Years later, when I thought about this period of my life, I remembered a man I had slept with laughing about how he had pulled this woman, had sex with her and then left because he realised how ‘ugly’ she was. At the time I remember thinking this was awful, but not challenging it.
After I wrote that story, I realised that I couldn’t call myself a feminist if I continued to refuse to treat myself with respect and failed to treat other women with respect. So, a few months later, I stopped self harming. I stopped sleeping with people that I didn’t want to sleep with. I stopped reading celeb magazines and joining in their mocking of other women’s bodies.
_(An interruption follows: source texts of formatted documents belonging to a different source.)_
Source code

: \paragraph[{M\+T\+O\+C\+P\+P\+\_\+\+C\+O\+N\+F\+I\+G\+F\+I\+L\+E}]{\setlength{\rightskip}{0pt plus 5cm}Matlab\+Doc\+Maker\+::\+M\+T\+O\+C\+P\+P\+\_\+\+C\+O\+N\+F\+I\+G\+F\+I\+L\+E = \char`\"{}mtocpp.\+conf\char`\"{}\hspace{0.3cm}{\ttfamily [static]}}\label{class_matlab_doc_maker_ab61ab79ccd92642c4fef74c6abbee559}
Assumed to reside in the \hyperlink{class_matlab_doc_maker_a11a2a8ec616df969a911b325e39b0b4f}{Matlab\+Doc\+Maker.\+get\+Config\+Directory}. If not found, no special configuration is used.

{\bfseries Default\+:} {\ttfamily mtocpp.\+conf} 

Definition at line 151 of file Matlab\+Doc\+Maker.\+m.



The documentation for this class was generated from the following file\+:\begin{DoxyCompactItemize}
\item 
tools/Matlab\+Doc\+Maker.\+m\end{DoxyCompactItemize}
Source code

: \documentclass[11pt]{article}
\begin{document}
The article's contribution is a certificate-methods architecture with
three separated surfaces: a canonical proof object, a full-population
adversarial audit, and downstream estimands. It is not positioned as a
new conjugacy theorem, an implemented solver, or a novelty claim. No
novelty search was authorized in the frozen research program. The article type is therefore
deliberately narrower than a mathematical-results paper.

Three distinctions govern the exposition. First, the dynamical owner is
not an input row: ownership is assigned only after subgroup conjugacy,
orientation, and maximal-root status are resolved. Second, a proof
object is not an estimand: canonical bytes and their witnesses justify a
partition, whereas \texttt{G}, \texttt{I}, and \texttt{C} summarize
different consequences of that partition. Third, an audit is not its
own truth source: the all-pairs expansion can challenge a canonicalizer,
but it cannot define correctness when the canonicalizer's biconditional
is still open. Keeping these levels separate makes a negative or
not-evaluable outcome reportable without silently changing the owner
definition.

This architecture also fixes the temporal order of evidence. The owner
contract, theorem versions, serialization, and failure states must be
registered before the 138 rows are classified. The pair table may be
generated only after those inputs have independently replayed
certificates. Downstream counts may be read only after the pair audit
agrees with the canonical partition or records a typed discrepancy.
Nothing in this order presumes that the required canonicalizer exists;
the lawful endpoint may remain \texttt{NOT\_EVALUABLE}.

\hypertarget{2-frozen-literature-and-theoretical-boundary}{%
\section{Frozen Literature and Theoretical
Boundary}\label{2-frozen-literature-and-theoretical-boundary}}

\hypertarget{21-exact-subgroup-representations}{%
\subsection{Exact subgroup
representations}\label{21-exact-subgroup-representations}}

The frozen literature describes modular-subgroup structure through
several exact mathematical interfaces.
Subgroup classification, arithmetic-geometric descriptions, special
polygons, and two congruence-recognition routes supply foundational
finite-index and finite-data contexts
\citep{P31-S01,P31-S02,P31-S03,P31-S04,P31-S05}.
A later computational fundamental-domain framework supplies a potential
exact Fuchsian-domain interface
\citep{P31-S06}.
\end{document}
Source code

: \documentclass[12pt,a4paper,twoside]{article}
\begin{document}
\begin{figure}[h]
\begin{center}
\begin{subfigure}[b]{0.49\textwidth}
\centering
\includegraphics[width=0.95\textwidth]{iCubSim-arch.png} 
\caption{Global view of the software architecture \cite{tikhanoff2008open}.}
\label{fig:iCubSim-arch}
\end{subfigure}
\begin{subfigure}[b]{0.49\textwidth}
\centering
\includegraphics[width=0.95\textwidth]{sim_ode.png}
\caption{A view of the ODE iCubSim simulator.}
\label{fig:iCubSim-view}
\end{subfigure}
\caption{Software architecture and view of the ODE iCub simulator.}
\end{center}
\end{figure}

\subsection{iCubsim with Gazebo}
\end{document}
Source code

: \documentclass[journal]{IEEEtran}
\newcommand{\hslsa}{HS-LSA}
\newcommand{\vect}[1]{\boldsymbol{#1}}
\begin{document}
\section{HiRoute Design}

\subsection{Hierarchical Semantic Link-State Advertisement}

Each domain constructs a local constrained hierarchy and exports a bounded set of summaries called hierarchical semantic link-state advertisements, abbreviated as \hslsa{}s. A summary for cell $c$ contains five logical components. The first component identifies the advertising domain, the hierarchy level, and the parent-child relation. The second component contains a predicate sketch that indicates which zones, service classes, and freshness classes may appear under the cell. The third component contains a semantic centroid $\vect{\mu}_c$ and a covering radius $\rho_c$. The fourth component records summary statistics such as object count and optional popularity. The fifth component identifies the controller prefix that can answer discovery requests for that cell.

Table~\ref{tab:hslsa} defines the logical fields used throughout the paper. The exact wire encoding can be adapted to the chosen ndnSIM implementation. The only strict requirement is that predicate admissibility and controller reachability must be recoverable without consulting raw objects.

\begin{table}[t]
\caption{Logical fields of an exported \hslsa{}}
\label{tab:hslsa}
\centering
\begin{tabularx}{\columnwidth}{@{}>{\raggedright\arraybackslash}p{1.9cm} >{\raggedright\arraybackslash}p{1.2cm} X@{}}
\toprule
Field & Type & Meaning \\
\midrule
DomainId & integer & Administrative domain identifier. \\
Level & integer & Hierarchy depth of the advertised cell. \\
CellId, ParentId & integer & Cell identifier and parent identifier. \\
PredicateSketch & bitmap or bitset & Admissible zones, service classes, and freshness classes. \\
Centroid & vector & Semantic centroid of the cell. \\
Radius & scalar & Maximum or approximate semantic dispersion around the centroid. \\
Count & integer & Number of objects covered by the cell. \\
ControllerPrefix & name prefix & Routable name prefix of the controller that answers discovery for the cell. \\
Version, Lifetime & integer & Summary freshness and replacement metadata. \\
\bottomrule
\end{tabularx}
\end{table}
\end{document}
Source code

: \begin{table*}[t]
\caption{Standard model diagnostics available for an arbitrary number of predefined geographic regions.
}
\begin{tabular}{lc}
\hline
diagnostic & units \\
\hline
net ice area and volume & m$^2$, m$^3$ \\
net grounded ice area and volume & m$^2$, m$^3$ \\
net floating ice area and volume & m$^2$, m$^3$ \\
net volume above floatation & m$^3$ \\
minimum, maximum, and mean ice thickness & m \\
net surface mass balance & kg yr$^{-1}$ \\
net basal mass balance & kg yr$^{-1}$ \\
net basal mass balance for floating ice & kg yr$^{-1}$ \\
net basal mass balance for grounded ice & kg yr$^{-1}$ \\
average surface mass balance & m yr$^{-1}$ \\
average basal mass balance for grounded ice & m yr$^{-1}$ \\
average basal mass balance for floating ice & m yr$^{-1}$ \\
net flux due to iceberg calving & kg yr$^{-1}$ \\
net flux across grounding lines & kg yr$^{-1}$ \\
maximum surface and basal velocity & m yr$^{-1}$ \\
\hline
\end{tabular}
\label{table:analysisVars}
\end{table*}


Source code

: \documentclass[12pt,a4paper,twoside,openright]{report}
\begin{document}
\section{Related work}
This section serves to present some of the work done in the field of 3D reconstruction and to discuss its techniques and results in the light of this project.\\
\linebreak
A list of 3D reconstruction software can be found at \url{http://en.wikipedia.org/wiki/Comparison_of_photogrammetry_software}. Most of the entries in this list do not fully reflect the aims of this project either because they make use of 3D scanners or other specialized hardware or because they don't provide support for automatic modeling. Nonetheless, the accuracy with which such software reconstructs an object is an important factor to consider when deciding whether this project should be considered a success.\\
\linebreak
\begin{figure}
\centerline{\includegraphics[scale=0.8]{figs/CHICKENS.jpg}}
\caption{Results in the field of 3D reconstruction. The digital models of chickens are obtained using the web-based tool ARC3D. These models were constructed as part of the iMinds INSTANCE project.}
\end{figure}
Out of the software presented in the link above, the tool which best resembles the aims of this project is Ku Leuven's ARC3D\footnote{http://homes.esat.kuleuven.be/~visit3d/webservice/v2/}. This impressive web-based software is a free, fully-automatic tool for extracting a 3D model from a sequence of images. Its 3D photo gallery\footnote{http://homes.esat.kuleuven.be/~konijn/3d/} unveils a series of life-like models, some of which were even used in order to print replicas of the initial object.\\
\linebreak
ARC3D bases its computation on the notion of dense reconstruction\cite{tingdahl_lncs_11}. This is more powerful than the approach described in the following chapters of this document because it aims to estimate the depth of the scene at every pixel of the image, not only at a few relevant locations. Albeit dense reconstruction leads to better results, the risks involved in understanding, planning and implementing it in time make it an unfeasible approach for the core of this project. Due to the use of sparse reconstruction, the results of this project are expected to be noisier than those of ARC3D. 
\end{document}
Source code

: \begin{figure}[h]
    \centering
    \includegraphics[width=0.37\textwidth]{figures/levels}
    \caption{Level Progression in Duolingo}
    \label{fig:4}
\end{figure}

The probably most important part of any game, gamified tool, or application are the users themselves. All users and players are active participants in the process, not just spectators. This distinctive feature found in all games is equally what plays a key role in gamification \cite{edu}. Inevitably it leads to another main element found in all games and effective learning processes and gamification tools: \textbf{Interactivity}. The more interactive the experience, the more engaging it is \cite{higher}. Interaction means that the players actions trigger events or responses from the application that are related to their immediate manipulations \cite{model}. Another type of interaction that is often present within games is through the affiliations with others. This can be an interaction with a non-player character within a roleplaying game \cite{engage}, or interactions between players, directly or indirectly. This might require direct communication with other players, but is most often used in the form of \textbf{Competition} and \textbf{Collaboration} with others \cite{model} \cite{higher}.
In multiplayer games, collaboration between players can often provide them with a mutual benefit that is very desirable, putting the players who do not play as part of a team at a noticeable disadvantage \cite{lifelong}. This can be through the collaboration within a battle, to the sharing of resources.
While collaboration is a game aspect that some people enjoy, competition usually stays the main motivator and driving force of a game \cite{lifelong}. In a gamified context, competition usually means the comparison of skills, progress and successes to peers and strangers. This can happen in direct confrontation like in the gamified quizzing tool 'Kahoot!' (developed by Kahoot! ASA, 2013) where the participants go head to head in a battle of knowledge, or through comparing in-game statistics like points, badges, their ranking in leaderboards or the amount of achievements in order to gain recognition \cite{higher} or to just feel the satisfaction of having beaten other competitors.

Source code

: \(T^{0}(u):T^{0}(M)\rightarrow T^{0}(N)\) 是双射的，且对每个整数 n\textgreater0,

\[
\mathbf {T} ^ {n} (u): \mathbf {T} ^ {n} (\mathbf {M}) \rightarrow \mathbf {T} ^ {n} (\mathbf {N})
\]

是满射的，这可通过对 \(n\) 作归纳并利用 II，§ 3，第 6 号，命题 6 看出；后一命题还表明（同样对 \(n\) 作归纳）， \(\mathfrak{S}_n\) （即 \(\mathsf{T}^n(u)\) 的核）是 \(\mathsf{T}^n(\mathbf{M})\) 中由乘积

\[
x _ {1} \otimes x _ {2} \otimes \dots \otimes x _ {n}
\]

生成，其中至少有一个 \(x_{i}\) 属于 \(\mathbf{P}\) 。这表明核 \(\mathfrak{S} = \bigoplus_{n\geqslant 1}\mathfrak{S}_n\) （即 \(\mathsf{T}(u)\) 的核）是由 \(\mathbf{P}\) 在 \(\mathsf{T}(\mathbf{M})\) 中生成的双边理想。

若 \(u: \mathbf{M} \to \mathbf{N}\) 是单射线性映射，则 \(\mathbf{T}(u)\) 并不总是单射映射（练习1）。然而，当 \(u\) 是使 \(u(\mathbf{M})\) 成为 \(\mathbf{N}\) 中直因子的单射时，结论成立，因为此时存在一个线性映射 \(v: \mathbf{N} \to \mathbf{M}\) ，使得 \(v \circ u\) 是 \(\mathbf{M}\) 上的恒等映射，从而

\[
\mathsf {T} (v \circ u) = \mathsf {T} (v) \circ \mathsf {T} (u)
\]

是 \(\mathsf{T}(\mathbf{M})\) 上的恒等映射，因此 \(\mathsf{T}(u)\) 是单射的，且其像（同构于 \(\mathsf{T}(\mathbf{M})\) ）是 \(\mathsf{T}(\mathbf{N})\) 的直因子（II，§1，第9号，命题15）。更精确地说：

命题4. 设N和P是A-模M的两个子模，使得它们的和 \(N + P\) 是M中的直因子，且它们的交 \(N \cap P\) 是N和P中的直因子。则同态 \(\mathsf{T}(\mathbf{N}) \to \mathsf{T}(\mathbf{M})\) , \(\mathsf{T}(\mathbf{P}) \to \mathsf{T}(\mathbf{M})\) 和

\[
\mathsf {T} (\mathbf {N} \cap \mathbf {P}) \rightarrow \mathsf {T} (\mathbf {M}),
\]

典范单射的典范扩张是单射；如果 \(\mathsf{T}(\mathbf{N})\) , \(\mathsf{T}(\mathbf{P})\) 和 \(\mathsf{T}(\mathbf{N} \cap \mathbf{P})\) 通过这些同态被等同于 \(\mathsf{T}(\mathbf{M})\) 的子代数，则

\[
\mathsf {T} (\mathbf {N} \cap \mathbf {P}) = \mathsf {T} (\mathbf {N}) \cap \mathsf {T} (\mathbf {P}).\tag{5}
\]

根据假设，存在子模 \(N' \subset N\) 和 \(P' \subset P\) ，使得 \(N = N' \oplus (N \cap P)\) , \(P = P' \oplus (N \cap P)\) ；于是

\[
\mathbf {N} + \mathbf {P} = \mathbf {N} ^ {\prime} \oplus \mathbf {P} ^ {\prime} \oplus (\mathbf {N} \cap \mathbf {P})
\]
I stopped judging what other women were wearing, or saying or doing. I started to treat the women around me as sisters. I realised that I wasn’t going to like every woman I met, but that wasn’t what sisterhood meant. Sisterhood, in a feminist sense, meant seeing a commonality with women, and a commonality in the way patriarchy harms us.
This didn’t happen over night of course. It was a process of years more consciousness-raising. But it started then.
Some say that the concept of sisterhood is an outdated one. But I disagree. Sisterhood was my saviour. Now, many years later, I am surrounded by sisters in the feminist movement. Of course I owe my change in confidence and happiness to lots of other things too, including counselling, friends, family, boyfriend. But my feminism, my strength in my sense of sisterhood and community – that’s what started the change. I saw that I had to wake up to how women were being treated, and how I was complicit in patriarchy’s project. And that feminism and sisterhood could make my world a better place. So, slowly, I started working within this feminist sisterhood to ensure that the pressures of patriarchy that hurt me would not be around to hurt my one-day daughters.
Now that I am a fully-fledged feminist activist, sisterhood is even more important to me. As I learn more about global inequality and how patriarchy impacts on women and men in so many destructive ways, the need to reach out to women across the world has become vital. The fight against patriarchy isn’t just about fighting the ways in which it hurt me. Being part of this global community, this global network, gives me the strength and enthusiasm to keep going, to keep fighting. Together, a better world is possible.